You can accomplish this using Regular Expressions. The following code:
String s = "asd,asdasd,asd\"asdasdasd,asdasdasd\", asdasd, asd";
System.out.println(s);
s = s.replaceAll("(?<=\")([^\"]+?),([^\"]+?)(?=\")", "$1 $2");
s = s.replaceAll("\"", "");
System.out.println(s);
yields
asd,asdasd,asd, "asdasdasd,asdasdasd", asdasd, asd
asd,asdasd,asd, asdasdasd asdasdasd, asdasd, asd
which, from my understanding, is the preprocessing you require for your tokenizer-code to work. Hope this helps.
While StringTokenizer might not natively handle this for you, a couple lines of code will do it... probably not the most efficient, but should get the idea across...

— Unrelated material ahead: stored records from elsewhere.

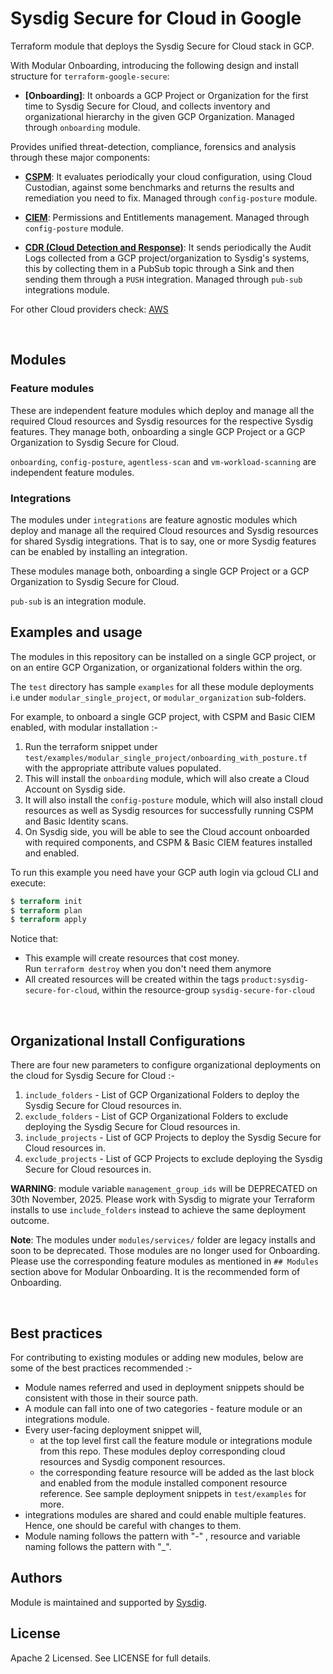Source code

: # Sysdig Secure for Cloud in Google

Terraform module that deploys the Sysdig Secure for Cloud stack in GCP.

With Modular Onboarding, introducing the following design and install structure for `terraform-google-secure`:

* **[Onboarding]**: It onboards a GCP Project or Organization for the first time to Sysdig Secure for Cloud, and collects
inventory and organizational hierarchy in the given GCP Organization. Managed through `onboarding` module. <br/>

Provides unified threat-detection, compliance, forensics and analysis through these major components:

* **[CSPM](https://docs.sysdig.com/en/docs/sysdig-secure/posture/)**: It evaluates periodically your cloud configuration, using Cloud Custodian, against some benchmarks and returns the results and remediation you need to fix. Managed through `config-posture` module. <br/>

* **[CIEM](https://docs.sysdig.com/en/docs/sysdig-secure/posture/identity-and-access/)**: Permissions and Entitlements management. Managed through `config-posture` module. <br/>

* **[CDR (Cloud Detection and Response)]((https://docs.sysdig.com/en/docs/sysdig-secure/threats/activity/events-feed/))**: It sends periodically the Audit Logs collected from a GCP project/organization to Sysdig's systems, this by collecting them in a PubSub topic through a Sink and then sending them through a `PUSH` integration. Managed through `pub-sub` integrations module. <br/>

For other Cloud providers check: [AWS](https://github.com/sysdiglabs/terraform-aws-secure)

<br/>

## Modules

### Feature modules

These are independent feature modules which deploy and manage all the required Cloud resources and Sysdig resources
for the respective Sysdig features. They manage both, onboarding a single GCP Project or a GCP Organization to Sysdig Secure for Cloud.

`onboarding`, `config-posture`, `agentless-scan` and `vm-workload-scanning` are independent feature modules.

### Integrations

The modules under `integrations` are feature agnostic modules which deploy and manage all the required Cloud resources and Sysdig resources for shared Sysdig integrations. That is to say, one or more Sysdig features can be enabled by installing an integration.

These modules manage both, onboarding a single GCP Project or a GCP Organization to Sysdig Secure for Cloud.

`pub-sub` is an integration module.

## Examples and usage

The modules in this repository can be installed on a single GCP project, or on an entire GCP Organization, or organizational folders within the org.

The `test` directory has sample `examples` for all these module deployments i.e under `modular_single_project`,  or `modular_organization` sub-folders.

For example, to onboard a single GCP project, with CSPM and Basic CIEM enabled, with modular installation :-
1. Run the terraform snippet under `test/examples/modular_single_project/onboarding_with_posture.tf` with
   the appropriate attribute values populated.
2. This will install the `onboarding` module, which will also create a Cloud Account on Sysdig side.
3. It will also install the `config-posture` module, which will also install cloud resources as well as Sysdig resources
   for successfully running CSPM and Basic Identity scans.
4. On Sysdig side, you will be able to see the Cloud account onboarded with required components, and CSPM & Basic CIEM features installed and enabled.

To run this example you need have your GCP auth login via gcloud CLI and execute:
```terraform
$ terraform init
$ terraform plan
$ terraform apply
```

Notice that:
* This example will create resources that cost money.<br/>Run `terraform destroy` when you don't need them anymore
* All created resources will be created within the tags `product:sysdig-secure-for-cloud`, within the resource-group `sysdig-secure-for-cloud`

<br/>

## Organizational Install Configurations

There are four new parameters to configure organizational deployments on the cloud for Sysdig Secure for Cloud :-
1. `include_folders` - List of GCP Organizational Folders to deploy the Sysdig Secure for Cloud resources in.
2. `exclude_folders` - List of GCP Organizational Folders to exclude deploying the Sysdig Secure for Cloud resources in.
3. `include_projects` - List of GCP Projects to deploy the Sysdig Secure for Cloud resources in.
4. `exclude_projects` - List of GCP Projects to exclude deploying the Sysdig Secure for Cloud resources in.

**WARNING**: module variable `management_group_ids` will be DEPRECATED on 30th November, 2025. Please work with Sysdig to migrate your Terraform installs to use `include_folders` instead to achieve the same deployment outcome.

**Note**: The modules under `modules/services/` folder are legacy installs and soon to be deprecated. Those modules are no longer used for Onboarding. Please use the corresponding feature modules as mentioned in `## Modules` section above for Modular Onboarding. It is the recommended form of Onboarding.

<br/>

## Best practices

For contributing to existing modules or adding new modules, below are some of the best practices recommended :-
* Module names referred and used in deployment snippets should be consistent with those in their source path.
* A module can fall into one of two categories - feature module or an integrations module.
* Every user-facing deployment snippet will,
  - at the top level first call the feature module or integrations module from this repo. These modules deploy corresponding cloud resources and Sysdig component resources.
  - the corresponding feature resource will be added as the last block and enabled from the module installed component resource reference.
  See sample deployment snippets in `test/examples` for more.
* integrations modules are shared and could enable multiple features. Hence, one should be careful with changes to them.
* Module naming follows the pattern with "-" , resource and variable naming follows the pattern with "_".

## Authors

Module is maintained and supported by [Sysdig](https://sysdig.com).

## License

Apache 2 Licensed. See LICENSE for full details.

while(tk.hasMoreTokens()) {
String token = tk.nextToken();
/* If the item is encapsulated in quotes, loop through all tokens to
* find closing quote
*/
if( token.startsWIth("\"") ){
while( tk.hasMoreTokens() && ! tk.endsWith("\"") ) {
// append our token with the next one. Don't forget to retain commas!
token += "," + tk.nextToken();
}
if( !token.endsWith("\"") ) {
// open quote found but no close quote. Error out.
throw new BadFormatException("Incomplete string:" + token);
}
// remove leading and trailing quotes
token = token.subString(1, token.length()-1);
}
}
As you can see, in the class description, the use of StringTokenizer is discouraged by Oracle.
Instead of using tokenizer I would use the String split() method
which you can use a regular expression as argument and significantly reduce your code.
String str = "Essie,Vaill,\"Litronic , Industries\",14225 Hancock Dr,Anchorage,Anchorage,AK,99515,907-345-0962,907-345-1215,essie#vaill.com,http://www.essievaill.com";
String[] strs = str.split("(?<! ),(?! )");
List<String> list = new ArrayList<String>(strs.length);
for(int i = 0; i < strs.length; i++) list.add(strs[i]);
Just pay attention to your regex, using this one you're assuming that the comma will be always between spaces.